WhisperBridge provides on-device speech-to-text using Whisper models.
Its API is intentionally small: initialize a model, transcribe a WAV file, and release resources when done.
Platform support#
Current support in the library code:
- Android: supported
- iOS: supported
- JVM / Desktop: supported
- WASM: currently not implemented
Public API#
expect object WhisperBridge {
fun getModelPath(modelFileName: String): String
fun initModel(modelPath: String): Boolean
fun transcribeWav(
wavPath: String,
language: String? = null,
initialPrompt: String? = null,
): String
fun release()
}getModelPath(modelFileName)#
Returns a platform-usable path for the Whisper model file.
val modelPath = WhisperBridge.getModelPath("ggml-base.en.bin")initModel(modelPath)#
Loads the Whisper model and prepares the transcription context.
val ok = WhisperBridge.initModel(modelPath)
check(ok) { "Failed to initialize Whisper model" }Call this once before transcription.

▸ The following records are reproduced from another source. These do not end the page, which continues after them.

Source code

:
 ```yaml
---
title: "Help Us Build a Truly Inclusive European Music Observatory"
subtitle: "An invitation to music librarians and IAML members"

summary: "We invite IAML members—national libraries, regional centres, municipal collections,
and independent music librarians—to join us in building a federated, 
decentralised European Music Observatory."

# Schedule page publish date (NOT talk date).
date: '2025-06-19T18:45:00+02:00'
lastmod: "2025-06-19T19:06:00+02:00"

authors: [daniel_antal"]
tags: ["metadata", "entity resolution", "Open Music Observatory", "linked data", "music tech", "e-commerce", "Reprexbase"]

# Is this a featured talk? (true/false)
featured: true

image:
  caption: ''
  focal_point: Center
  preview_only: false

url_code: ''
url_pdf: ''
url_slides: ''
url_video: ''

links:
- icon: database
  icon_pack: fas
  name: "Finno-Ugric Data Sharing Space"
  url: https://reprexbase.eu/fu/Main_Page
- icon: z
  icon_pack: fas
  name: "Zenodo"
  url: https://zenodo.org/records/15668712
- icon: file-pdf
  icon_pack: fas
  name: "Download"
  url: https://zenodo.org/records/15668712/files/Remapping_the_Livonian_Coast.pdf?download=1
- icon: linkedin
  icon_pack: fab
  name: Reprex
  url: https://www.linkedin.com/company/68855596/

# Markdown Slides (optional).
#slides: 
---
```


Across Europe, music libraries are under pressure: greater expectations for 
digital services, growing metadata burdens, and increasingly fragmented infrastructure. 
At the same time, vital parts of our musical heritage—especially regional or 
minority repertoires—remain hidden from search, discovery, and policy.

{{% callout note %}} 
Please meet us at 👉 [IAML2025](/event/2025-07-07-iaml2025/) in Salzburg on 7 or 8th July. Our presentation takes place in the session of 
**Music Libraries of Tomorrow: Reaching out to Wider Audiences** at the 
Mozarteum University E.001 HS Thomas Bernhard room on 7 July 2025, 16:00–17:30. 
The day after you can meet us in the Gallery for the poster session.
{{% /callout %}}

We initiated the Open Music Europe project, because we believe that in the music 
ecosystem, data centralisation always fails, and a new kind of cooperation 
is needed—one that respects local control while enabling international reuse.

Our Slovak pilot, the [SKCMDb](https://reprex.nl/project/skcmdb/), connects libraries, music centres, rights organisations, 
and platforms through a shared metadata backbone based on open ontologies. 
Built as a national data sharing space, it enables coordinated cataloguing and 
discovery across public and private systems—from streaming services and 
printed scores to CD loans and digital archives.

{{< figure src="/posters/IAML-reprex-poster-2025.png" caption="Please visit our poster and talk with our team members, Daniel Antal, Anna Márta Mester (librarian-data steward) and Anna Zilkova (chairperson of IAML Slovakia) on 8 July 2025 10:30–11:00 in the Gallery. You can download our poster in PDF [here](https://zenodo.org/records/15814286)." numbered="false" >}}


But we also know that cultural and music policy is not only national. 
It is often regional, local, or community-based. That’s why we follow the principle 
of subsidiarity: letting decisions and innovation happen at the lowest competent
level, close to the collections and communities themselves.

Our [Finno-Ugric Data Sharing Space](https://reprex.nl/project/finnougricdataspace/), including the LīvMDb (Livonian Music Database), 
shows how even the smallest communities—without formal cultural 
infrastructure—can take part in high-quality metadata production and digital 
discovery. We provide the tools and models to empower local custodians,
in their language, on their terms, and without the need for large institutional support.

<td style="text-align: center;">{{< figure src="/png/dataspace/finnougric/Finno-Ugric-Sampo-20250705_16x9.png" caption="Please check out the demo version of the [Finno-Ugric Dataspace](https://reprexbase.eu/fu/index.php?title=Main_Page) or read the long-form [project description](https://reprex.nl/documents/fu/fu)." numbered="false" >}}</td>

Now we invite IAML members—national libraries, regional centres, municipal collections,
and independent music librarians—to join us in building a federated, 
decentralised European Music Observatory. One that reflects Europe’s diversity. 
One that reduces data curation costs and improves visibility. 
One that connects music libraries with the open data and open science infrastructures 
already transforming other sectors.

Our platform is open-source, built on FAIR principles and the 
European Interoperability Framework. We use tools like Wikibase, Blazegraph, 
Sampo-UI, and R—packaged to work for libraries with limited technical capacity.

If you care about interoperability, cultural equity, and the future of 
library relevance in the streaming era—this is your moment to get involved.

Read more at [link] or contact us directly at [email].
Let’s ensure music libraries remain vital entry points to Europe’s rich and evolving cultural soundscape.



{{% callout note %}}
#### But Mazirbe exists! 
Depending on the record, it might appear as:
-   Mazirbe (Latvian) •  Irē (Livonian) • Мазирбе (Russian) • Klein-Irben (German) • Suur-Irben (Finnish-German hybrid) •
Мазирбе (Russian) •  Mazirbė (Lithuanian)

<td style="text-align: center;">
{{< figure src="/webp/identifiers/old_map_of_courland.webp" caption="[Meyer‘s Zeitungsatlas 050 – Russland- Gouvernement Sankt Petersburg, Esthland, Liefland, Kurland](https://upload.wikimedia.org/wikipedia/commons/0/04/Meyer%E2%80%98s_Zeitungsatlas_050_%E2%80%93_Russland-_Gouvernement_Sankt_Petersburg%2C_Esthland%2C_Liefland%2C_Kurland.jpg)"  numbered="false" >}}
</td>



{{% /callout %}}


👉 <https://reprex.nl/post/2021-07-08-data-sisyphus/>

transcribeWav(wavPath, language, initialPrompt)#
Transcribes a WAV audio file into text.
val text = WhisperBridge.transcribeWav(
wavPath = "/path/to/sample.wav",
language = "en",
initialPrompt = "The following is a technical discussion about Kotlin."
)
println(text)Parameters#
wavPath: path to the WAV file to transcribelanguage: optional language hint such as"en","es", or"fr". Providing it improves predictability and reduces ambiguity when you already know the input language.initialPrompt: optional text to prime the model before transcription begins. Use this to bias the output toward specific vocabulary, domain terms, or formatting conventions. The model treats this as prior context without transcribing it literally.
Return value#
Returns the transcription as a String.
If transcription fails, the result may be empty.
Supported input expectations#
The bridge API is WAV-oriented, so the simplest and most reliable flow is:
- record or load audio
- convert it to WAV if necessary
- call
transcribeWav(...)
If your app records audio in another format, perform a conversion step before calling the bridge.
release()#
Releases native Whisper resources.
WhisperBridge.release()Practical recommendations#
- Keep audio clean and reasonably short when testing.
- Normalize your pipeline around WAV files for fewer surprises.
- Reuse the initialized model when transcribing multiple files.
- Release resources when leaving the speech feature or shutting the app down.